El espectáculo se basa en grabaciones previas de Cerati, específicamente de las giras de 1997 y 2007, combinadas con efectos de profundidad y una silueta que va dando paso a imágenes más nítidas en las pantallas laterales. Aunque la banda evitó el término "holograma" en el anuncio previo, la tecnología empleada es sofisticada e incluye gafas 3D para dos de las canciones. La gira tiene programadas 33 fechas en América Latina y España, con la última presentación prevista para el 24 de septiembre en Madrid.
El debate polariza a los fans: ¿un tributo respetuoso o una "fraude"?
La reacción del público al concierto de Soda Stereo ha sido profundamente polarizada. Mientras algunos fans expresaron su emoción y admiración por la iniciativa, otros la criticaron duramente, calificándola de "fraude" y argumentando que carece de la espontaneidad y humanidad que caracterizaban a las actuaciones en vivo de Cerati. La principal crítica se centra en la falta de improvisación y la sensación de estar presenciando un DVD en lugar de un concierto en vivo.
La polémica ha generado un debate sobre los límites éticos y artísticos de la tecnología en la música. Se argumenta que la esencia de un concierto reside en la interacción del artista con el público, su capacidad de improvisación y la imprevisibilidad del momento, elementos que no pueden ser replicados por la tecnología. El uso de imágenes proyectadas, aunque técnicamente impresionante, ha generado la percepción de una representación artificial y carente de alma.
Precedentes históricos: desde Pepper's Ghost hasta ABBA Voyage
El concierto de Soda Stereo no es un caso aislado en la historia de la música.

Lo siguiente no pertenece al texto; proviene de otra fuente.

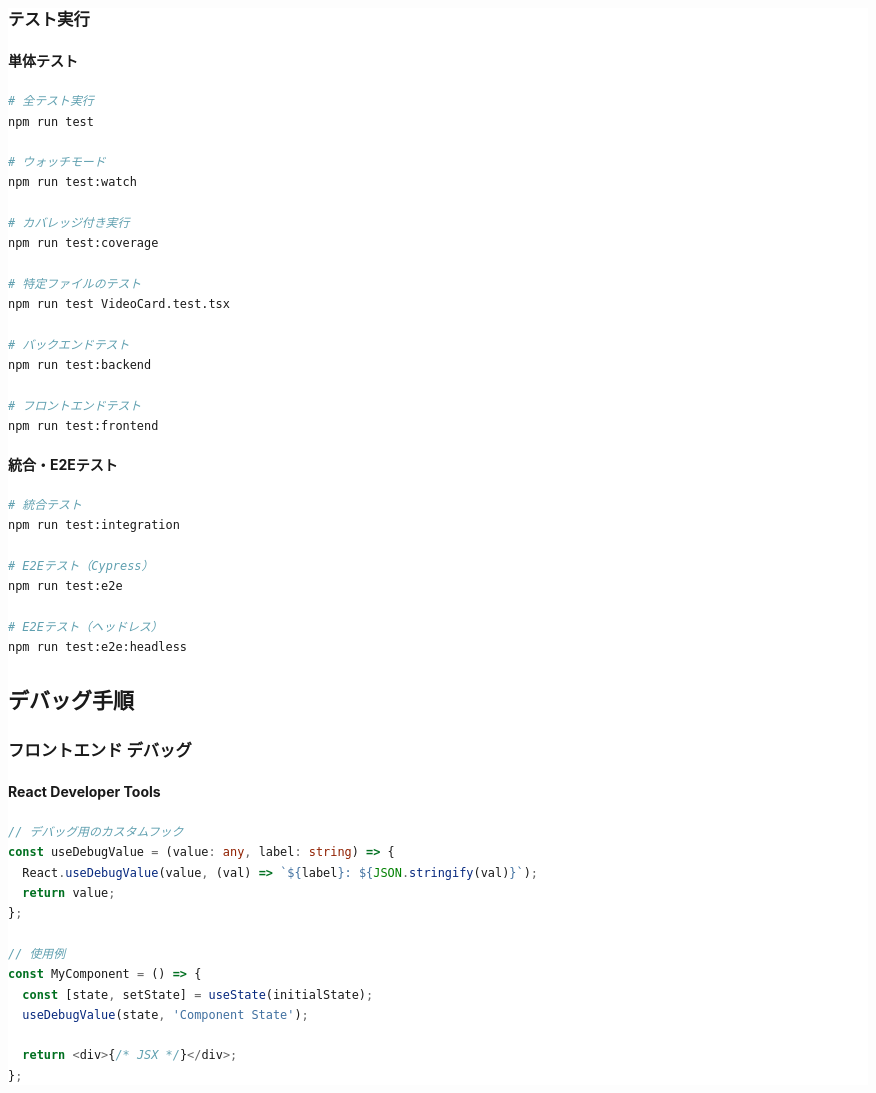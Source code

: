 ### テスト実行

#### 単体テスト

```bash
# 全テスト実行
npm run test

# ウォッチモード
npm run test:watch

# カバレッジ付き実行
npm run test:coverage

# 特定ファイルのテスト
npm run test VideoCard.test.tsx

# バックエンドテスト
npm run test:backend

# フロントエンドテスト
npm run test:frontend
```

#### 統合・E2Eテスト

```bash
# 統合テスト
npm run test:integration

# E2Eテスト（Cypress）
npm run test:e2e

# E2Eテスト（ヘッドレス）
npm run test:e2e:headless
```

## デバッグ手順

### フロントエンド デバッグ

#### React Developer Tools

```typescript
// デバッグ用のカスタムフック
const useDebugValue = (value: any, label: string) => {
  React.useDebugValue(value, (val) => `${label}: ${JSON.stringify(val)}`);
  return value;
};

// 使用例
const MyComponent = () => {
  const [state, setState] = useState(initialState);
  useDebugValue(state, 'Component State');
  
  return <div>{/* JSX */}</div>;
};
```
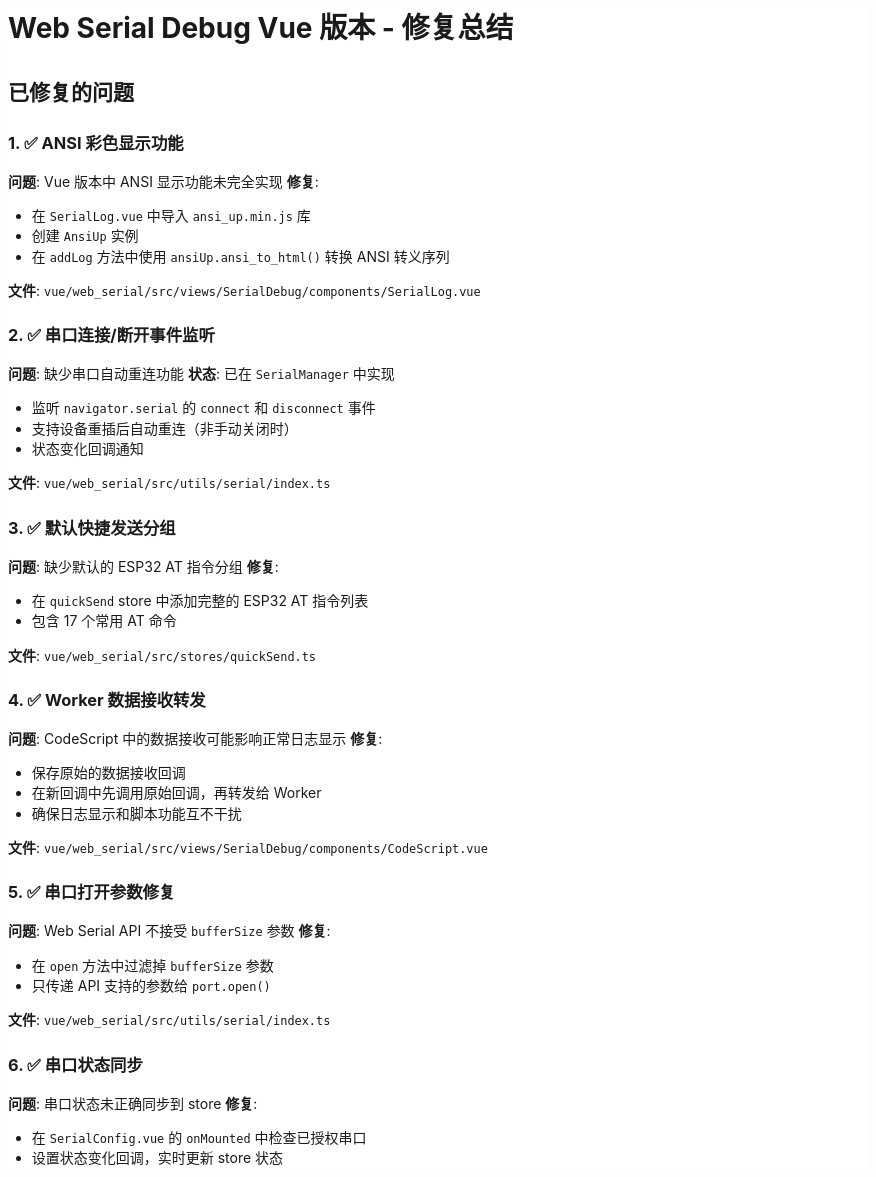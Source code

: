 # Web Serial Debug Vue 版本 - 修复总结

## 已修复的问题

### 1. ✅ ANSI 彩色显示功能
**问题**: Vue 版本中 ANSI 显示功能未完全实现
**修复**:
- 在 `SerialLog.vue` 中导入 `ansi_up.min.js` 库
- 创建 `AnsiUp` 实例
- 在 `addLog` 方法中使用 `ansiUp.ansi_to_html()` 转换 ANSI 转义序列

**文件**: `vue/web_serial/src/views/SerialDebug/components/SerialLog.vue`

### 2. ✅ 串口连接/断开事件监听
**问题**: 缺少串口自动重连功能
**状态**: 已在 `SerialManager` 中实现
- 监听 `navigator.serial` 的 `connect` 和 `disconnect` 事件
- 支持设备重插后自动重连（非手动关闭时）
- 状态变化回调通知

**文件**: `vue/web_serial/src/utils/serial/index.ts`

### 3. ✅ 默认快捷发送分组
**问题**: 缺少默认的 ESP32 AT 指令分组
**修复**:
- 在 `quickSend` store 中添加完整的 ESP32 AT 指令列表
- 包含 17 个常用 AT 命令

**文件**: `vue/web_serial/src/stores/quickSend.ts`

### 4. ✅ Worker 数据接收转发
**问题**: CodeScript 中的数据接收可能影响正常日志显示
**修复**:
- 保存原始的数据接收回调
- 在新回调中先调用原始回调，再转发给 Worker
- 确保日志显示和脚本功能互不干扰

**文件**: `vue/web_serial/src/views/SerialDebug/components/CodeScript.vue`

### 5. ✅ 串口打开参数修复
**问题**: Web Serial API 不接受 `bufferSize` 参数
**修复**:
- 在 `open` 方法中过滤掉 `bufferSize` 参数
- 只传递 API 支持的参数给 `port.open()`

**文件**: `vue/web_serial/src/utils/serial/index.ts`

### 6. ✅ 串口状态同步
**问题**: 串口状态未正确同步到 store
**修复**:
- 在 `SerialConfig.vue` 的 `onMounted` 中检查已授权串口
- 设置状态变化回调，实时更新 store 状态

La industria ha recurrido a diversos recursos tecnológicos para mantener viva la presencia de artistas fallecidos, desde el uso del "Pepper's Ghost" en los años 90 hasta las presentaciones virtuales de Michael Jackson, Roy Orbison y Whitney Houston.
Más recientemente, el espectáculo ABBA Voyage, inaugurado en 2022 en Londres, ha demostrado que es posible crear una residencia permanente con imágenes generadas por computadora y captura de movimiento. Este proyecto ha sido un éxito comercial, facturando más de cien millones de libras solo en 2024. Sin embargo, el espectáculo de Soda Stereo se diferencia por su escala y sofisticación tecnológica, así como por la falta de consentimiento directo del músico sobre este tipo de representaciones. El hijo de Cerati, Benito Cerati, ha defendido la iniciativa, aunque muchos fans consideran que la esencia de su padre reside precisamente en lo opuesto: la espontaneidad, el riesgo escénico y la imprevisibilidad.